**EXERCISE**
Filter out every line below that lacks "Header", and copy the rest.

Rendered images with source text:
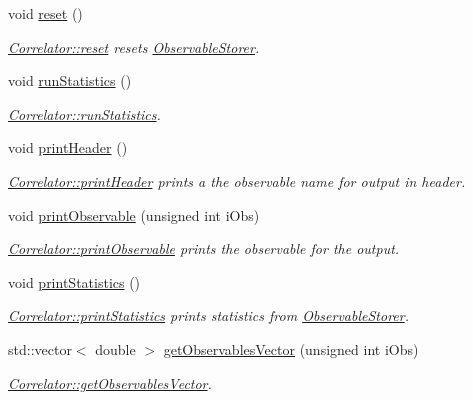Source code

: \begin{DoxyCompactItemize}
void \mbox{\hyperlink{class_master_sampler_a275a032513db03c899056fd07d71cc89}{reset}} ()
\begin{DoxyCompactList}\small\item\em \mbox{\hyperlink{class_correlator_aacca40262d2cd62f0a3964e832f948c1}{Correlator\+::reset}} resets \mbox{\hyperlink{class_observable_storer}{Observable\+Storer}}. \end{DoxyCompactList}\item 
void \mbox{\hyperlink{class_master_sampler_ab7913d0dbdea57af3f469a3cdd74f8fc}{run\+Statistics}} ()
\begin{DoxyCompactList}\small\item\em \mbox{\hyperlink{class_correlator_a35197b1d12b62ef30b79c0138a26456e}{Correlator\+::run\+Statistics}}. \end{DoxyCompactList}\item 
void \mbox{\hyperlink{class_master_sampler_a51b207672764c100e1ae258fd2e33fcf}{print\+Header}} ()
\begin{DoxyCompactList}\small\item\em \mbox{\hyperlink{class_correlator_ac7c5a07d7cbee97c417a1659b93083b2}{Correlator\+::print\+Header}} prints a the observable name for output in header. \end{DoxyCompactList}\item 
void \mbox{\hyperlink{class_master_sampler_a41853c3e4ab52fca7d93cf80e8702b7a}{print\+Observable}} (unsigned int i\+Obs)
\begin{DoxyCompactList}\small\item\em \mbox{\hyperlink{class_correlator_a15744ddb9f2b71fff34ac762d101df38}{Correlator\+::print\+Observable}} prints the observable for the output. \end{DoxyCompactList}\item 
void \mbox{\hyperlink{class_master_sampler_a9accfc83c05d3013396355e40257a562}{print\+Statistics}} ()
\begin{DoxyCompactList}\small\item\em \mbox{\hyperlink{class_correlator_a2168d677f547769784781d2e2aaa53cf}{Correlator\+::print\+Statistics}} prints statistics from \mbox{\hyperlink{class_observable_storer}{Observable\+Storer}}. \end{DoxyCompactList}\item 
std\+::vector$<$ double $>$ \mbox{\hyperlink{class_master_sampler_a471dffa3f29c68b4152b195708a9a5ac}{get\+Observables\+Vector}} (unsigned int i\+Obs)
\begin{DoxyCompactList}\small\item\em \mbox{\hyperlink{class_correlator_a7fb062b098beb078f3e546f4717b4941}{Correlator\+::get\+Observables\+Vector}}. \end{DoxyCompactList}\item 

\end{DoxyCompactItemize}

**TASK RESPONSE**
void \mbox{\hyperlink{class_master_sampler_a51b207672764c100e1ae258fd2e33fcf}{print\+Header}} ()
\begin{DoxyCompactList}\small\item\em \mbox{\hyperlink{class_correlator_ac7c5a07d7cbee97c417a1659b93083b2}{Correlator\+::print\+Header}} prints a the observable name for output in header. \end{DoxyCompactList}\item 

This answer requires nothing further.